**REQUIREMENT**
Each entry here is to be restated word for word.
[[ DATA PROVIDED open ]]
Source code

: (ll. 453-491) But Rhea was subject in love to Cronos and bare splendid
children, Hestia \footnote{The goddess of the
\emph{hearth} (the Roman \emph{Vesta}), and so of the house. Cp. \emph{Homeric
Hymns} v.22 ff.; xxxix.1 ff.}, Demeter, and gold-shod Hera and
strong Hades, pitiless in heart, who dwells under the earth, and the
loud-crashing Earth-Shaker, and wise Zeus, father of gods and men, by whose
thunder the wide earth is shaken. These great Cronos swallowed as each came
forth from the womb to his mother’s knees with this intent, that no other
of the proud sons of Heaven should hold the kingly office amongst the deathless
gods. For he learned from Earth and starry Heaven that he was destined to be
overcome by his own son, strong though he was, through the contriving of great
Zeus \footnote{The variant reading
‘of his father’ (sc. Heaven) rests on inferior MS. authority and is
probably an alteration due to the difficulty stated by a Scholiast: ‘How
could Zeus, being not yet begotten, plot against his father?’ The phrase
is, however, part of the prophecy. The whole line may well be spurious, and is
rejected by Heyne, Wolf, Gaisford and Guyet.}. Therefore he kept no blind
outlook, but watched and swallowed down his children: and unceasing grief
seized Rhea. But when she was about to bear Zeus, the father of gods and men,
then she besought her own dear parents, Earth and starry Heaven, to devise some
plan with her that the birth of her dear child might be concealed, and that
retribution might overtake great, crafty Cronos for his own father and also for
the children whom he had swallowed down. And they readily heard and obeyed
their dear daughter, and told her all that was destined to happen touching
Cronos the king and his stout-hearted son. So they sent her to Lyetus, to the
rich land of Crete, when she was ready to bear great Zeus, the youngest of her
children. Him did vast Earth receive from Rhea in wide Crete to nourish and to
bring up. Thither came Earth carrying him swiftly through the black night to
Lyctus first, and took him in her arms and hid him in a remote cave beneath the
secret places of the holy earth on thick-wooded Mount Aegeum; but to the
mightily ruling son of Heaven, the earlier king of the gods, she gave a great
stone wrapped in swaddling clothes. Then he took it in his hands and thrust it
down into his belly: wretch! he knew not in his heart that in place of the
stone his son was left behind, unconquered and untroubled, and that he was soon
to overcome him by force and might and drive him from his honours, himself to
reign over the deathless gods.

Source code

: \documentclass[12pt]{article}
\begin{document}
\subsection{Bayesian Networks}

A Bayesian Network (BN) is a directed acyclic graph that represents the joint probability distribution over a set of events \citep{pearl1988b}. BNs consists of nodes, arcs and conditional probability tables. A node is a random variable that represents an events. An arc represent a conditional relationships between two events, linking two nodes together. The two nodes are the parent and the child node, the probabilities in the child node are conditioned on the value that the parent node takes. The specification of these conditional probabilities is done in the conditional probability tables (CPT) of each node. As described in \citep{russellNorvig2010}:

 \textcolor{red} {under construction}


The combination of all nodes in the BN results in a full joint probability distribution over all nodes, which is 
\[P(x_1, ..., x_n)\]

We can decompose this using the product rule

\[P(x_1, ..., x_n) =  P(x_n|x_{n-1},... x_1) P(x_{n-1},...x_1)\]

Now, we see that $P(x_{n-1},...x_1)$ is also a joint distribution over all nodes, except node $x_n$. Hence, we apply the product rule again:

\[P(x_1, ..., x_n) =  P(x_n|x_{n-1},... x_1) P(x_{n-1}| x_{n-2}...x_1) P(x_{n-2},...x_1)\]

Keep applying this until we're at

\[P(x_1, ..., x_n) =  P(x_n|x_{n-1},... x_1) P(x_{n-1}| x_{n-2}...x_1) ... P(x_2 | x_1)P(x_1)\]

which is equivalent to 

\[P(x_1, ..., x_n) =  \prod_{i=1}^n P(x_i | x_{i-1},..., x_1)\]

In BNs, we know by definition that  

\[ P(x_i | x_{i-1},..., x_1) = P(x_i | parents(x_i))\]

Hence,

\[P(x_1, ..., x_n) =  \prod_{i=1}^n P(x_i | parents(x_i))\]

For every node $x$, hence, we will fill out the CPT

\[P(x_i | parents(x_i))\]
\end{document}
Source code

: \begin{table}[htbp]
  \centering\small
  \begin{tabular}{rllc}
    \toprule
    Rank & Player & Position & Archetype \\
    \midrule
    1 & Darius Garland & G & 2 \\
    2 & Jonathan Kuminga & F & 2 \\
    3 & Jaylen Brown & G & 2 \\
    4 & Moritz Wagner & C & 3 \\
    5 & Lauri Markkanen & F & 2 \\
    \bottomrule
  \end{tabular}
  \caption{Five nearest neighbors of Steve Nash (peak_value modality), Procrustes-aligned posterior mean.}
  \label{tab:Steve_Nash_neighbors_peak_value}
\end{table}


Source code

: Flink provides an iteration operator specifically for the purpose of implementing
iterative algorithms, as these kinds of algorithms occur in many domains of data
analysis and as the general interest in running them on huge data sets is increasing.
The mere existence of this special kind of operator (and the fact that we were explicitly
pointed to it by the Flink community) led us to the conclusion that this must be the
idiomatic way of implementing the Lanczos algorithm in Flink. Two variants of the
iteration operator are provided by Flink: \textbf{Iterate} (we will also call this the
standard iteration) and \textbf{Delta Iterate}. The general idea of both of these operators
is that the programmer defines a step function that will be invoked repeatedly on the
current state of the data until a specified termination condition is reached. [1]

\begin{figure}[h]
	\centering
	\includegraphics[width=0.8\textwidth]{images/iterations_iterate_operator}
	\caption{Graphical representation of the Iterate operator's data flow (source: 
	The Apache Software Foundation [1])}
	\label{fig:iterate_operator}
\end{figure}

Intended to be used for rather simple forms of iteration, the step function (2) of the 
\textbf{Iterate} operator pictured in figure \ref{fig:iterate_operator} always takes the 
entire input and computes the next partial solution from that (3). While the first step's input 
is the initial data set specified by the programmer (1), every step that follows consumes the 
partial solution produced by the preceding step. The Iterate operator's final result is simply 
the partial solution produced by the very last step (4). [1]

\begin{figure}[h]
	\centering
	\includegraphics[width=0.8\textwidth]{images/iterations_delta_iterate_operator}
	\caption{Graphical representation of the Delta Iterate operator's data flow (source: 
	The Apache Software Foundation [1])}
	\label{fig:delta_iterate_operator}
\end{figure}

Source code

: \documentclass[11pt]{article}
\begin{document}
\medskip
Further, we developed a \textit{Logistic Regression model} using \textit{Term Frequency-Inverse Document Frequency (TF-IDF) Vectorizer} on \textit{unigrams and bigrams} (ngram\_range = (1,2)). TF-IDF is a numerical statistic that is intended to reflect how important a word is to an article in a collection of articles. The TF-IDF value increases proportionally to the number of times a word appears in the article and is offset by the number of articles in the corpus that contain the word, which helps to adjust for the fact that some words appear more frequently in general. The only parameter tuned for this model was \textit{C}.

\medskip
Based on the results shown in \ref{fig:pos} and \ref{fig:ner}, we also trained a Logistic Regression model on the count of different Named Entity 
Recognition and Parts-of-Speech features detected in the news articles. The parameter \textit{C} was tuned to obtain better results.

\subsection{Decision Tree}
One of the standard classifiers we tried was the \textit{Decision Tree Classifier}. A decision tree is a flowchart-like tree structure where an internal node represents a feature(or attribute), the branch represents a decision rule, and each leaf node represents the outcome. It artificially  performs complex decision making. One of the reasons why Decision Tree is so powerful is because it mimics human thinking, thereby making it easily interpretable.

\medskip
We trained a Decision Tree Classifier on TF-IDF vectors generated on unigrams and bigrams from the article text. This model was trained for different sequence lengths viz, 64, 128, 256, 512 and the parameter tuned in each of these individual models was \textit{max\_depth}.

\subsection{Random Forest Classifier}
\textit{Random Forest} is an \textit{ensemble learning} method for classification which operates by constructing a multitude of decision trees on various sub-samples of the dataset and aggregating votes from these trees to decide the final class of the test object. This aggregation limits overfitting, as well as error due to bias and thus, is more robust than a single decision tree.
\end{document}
[[ DATA PROVIDED closed ]]
**FINAL ANSWER**
Source code

: (ll. 453-491) But Rhea was subject in love to Cronos and bare splendid
children, Hestia \footnote{The goddess of the
\emph{hearth} (the Roman \emph{Vesta}), and so of the house. Cp. \emph{Homeric
Hymns} v.22 ff.; xxxix.1 ff.}, Demeter, and gold-shod Hera and
strong Hades, pitiless in heart, who dwells under the earth, and the
loud-crashing Earth-Shaker, and wise Zeus, father of gods and men, by whose
thunder the wide earth is shaken. These great Cronos swallowed as each came
forth from the womb to his mother’s knees with this intent, that no other
of the proud sons of Heaven should hold the kingly office amongst the deathless
gods. For he learned from Earth and starry Heaven that he was destined to be
overcome by his own son, strong though he was, through the contriving of great
Zeus \footnote{The variant reading
‘of his father’ (sc. Heaven) rests on inferior MS. authority and is
probably an alteration due to the difficulty stated by a Scholiast: ‘How
could Zeus, being not yet begotten, plot against his father?’ The phrase
is, however, part of the prophecy. The whole line may well be spurious, and is
rejected by Heyne, Wolf, Gaisford and Guyet.}. Therefore he kept no blind
outlook, but watched and swallowed down his children: and unceasing grief
seized Rhea. But when she was about to bear Zeus, the father of gods and men,
then she besought her own dear parents, Earth and starry Heaven, to devise some
plan with her that the birth of her dear child might be concealed, and that
retribution might overtake great, crafty Cronos for his own father and also for
the children whom he had swallowed down. And they readily heard and obeyed
their dear daughter, and told her all that was destined to happen touching
Cronos the king and his stout-hearted son. So they sent her to Lyetus, to the
rich land of Crete, when she was ready to bear great Zeus, the youngest of her
children. Him did vast Earth receive from Rhea in wide Crete to nourish and to
bring up. Thither came Earth carrying him swiftly through the black night to
Lyctus first, and took him in her arms and hid him in a remote cave beneath the
secret places of the holy earth on thick-wooded Mount Aegeum; but to the
mightily ruling son of Heaven, the earlier king of the gods, she gave a great
stone wrapped in swaddling clothes. Then he took it in his hands and thrust it
down into his belly: wretch! he knew not in his heart that in place of the
stone his son was left behind, unconquered and untroubled, and that he was soon
to overcome him by force and might and drive him from his honours, himself to
reign over the deathless gods.

Source code

: \documentclass[12pt]{article}
\begin{document}
\subsection{Bayesian Networks}

A Bayesian Network (BN) is a directed acyclic graph that represents the joint probability distribution over a set of events \citep{pearl1988b}. BNs consists of nodes, arcs and conditional probability tables. A node is a random variable that represents an events. An arc represent a conditional relationships between two events, linking two nodes together. The two nodes are the parent and the child node, the probabilities in the child node are conditioned on the value that the parent node takes. The specification of these conditional probabilities is done in the conditional probability tables (CPT) of each node. As described in \citep{russellNorvig2010}:

 \textcolor{red} {under construction}


The combination of all nodes in the BN results in a full joint probability distribution over all nodes, which is 
\[P(x_1, ..., x_n)\]

We can decompose this using the product rule

\[P(x_1, ..., x_n) =  P(x_n|x_{n-1},... x_1) P(x_{n-1},...x_1)\]

Now, we see that $P(x_{n-1},...x_1)$ is also a joint distribution over all nodes, except node $x_n$. Hence, we apply the product rule again:

\[P(x_1, ..., x_n) =  P(x_n|x_{n-1},... x_1) P(x_{n-1}| x_{n-2}...x_1) P(x_{n-2},...x_1)\]

Keep applying this until we're at

\[P(x_1, ..., x_n) =  P(x_n|x_{n-1},... x_1) P(x_{n-1}| x_{n-2}...x_1) ... P(x_2 | x_1)P(x_1)\]

which is equivalent to 

\[P(x_1, ..., x_n) =  \prod_{i=1}^n P(x_i | x_{i-1},..., x_1)\]

In BNs, we know by definition that  

\[ P(x_i | x_{i-1},..., x_1) = P(x_i | parents(x_i))\]

Hence,

\[P(x_1, ..., x_n) =  \prod_{i=1}^n P(x_i | parents(x_i))\]

For every node $x$, hence, we will fill out the CPT

\[P(x_i | parents(x_i))\]
\end{document}
Source code

: \begin{table}[htbp]
  \centering\small
  \begin{tabular}{rllc}
    \toprule
    Rank & Player & Position & Archetype \\
    \midrule
    1 & Darius Garland & G & 2 \\
    2 & Jonathan Kuminga & F & 2 \\
    3 & Jaylen Brown & G & 2 \\
    4 & Moritz Wagner & C & 3 \\
    5 & Lauri Markkanen & F & 2 \\
    \bottomrule
  \end{tabular}
  \caption{Five nearest neighbors of Steve Nash (peak_value modality), Procrustes-aligned posterior mean.}
  \label{tab:Steve_Nash_neighbors_peak_value}
\end{table}


Source code

: Flink provides an iteration operator specifically for the purpose of implementing
iterative algorithms, as these kinds of algorithms occur in many domains of data
analysis and as the general interest in running them on huge data sets is increasing.
The mere existence of this special kind of operator (and the fact that we were explicitly
pointed to it by the Flink community) led us to the conclusion that this must be the
idiomatic way of implementing the Lanczos algorithm in Flink. Two variants of the
iteration operator are provided by Flink: \textbf{Iterate} (we will also call this the
standard iteration) and \textbf{Delta Iterate}. The general idea of both of these operators
is that the programmer defines a step function that will be invoked repeatedly on the
current state of the data until a specified termination condition is reached. [1]

\begin{figure}[h]
	\centering
	\includegraphics[width=0.8\textwidth]{images/iterations_iterate_operator}
	\caption{Graphical representation of the Iterate operator's data flow (source: 
	The Apache Software Foundation [1])}
	\label{fig:iterate_operator}
\end{figure}

Intended to be used for rather simple forms of iteration, the step function (2) of the 
\textbf{Iterate} operator pictured in figure \ref{fig:iterate_operator} always takes the 
entire input and computes the next partial solution from that (3). While the first step's input 
is the initial data set specified by the programmer (1), every step that follows consumes the 
partial solution produced by the preceding step. The Iterate operator's final result is simply 
the partial solution produced by the very last step (4). [1]

\begin{figure}[h]
	\centering
	\includegraphics[width=0.8\textwidth]{images/iterations_delta_iterate_operator}
	\caption{Graphical representation of the Delta Iterate operator's data flow (source: 
	The Apache Software Foundation [1])}
	\label{fig:delta_iterate_operator}
\end{figure}

Source code

: \documentclass[11pt]{article}
\begin{document}
\medskip
Further, we developed a \textit{Logistic Regression model} using \textit{Term Frequency-Inverse Document Frequency (TF-IDF) Vectorizer} on \textit{unigrams and bigrams} (ngram\_range = (1,2)). TF-IDF is a numerical statistic that is intended to reflect how important a word is to an article in a collection of articles. The TF-IDF value increases proportionally to the number of times a word appears in the article and is offset by the number of articles in the corpus that contain the word, which helps to adjust for the fact that some words appear more frequently in general. The only parameter tuned for this model was \textit{C}.

\medskip
Based on the results shown in \ref{fig:pos} and \ref{fig:ner}, we also trained a Logistic Regression model on the count of different Named Entity 
Recognition and Parts-of-Speech features detected in the news articles. The parameter \textit{C} was tuned to obtain better results.

\subsection{Decision Tree}
One of the standard classifiers we tried was the \textit{Decision Tree Classifier}. A decision tree is a flowchart-like tree structure where an internal node represents a feature(or attribute), the branch represents a decision rule, and each leaf node represents the outcome. It artificially  performs complex decision making. One of the reasons why Decision Tree is so powerful is because it mimics human thinking, thereby making it easily interpretable.

\medskip
We trained a Decision Tree Classifier on TF-IDF vectors generated on unigrams and bigrams from the article text. This model was trained for different sequence lengths viz, 64, 128, 256, 512 and the parameter tuned in each of these individual models was \textit{max\_depth}.

\subsection{Random Forest Classifier}
\textit{Random Forest} is an \textit{ensemble learning} method for classification which operates by constructing a multitude of decision trees on various sub-samples of the dataset and aggregating votes from these trees to decide the final class of the test object. This aggregation limits overfitting, as well as error due to bias and thus, is more robust than a single decision tree.
\end{document}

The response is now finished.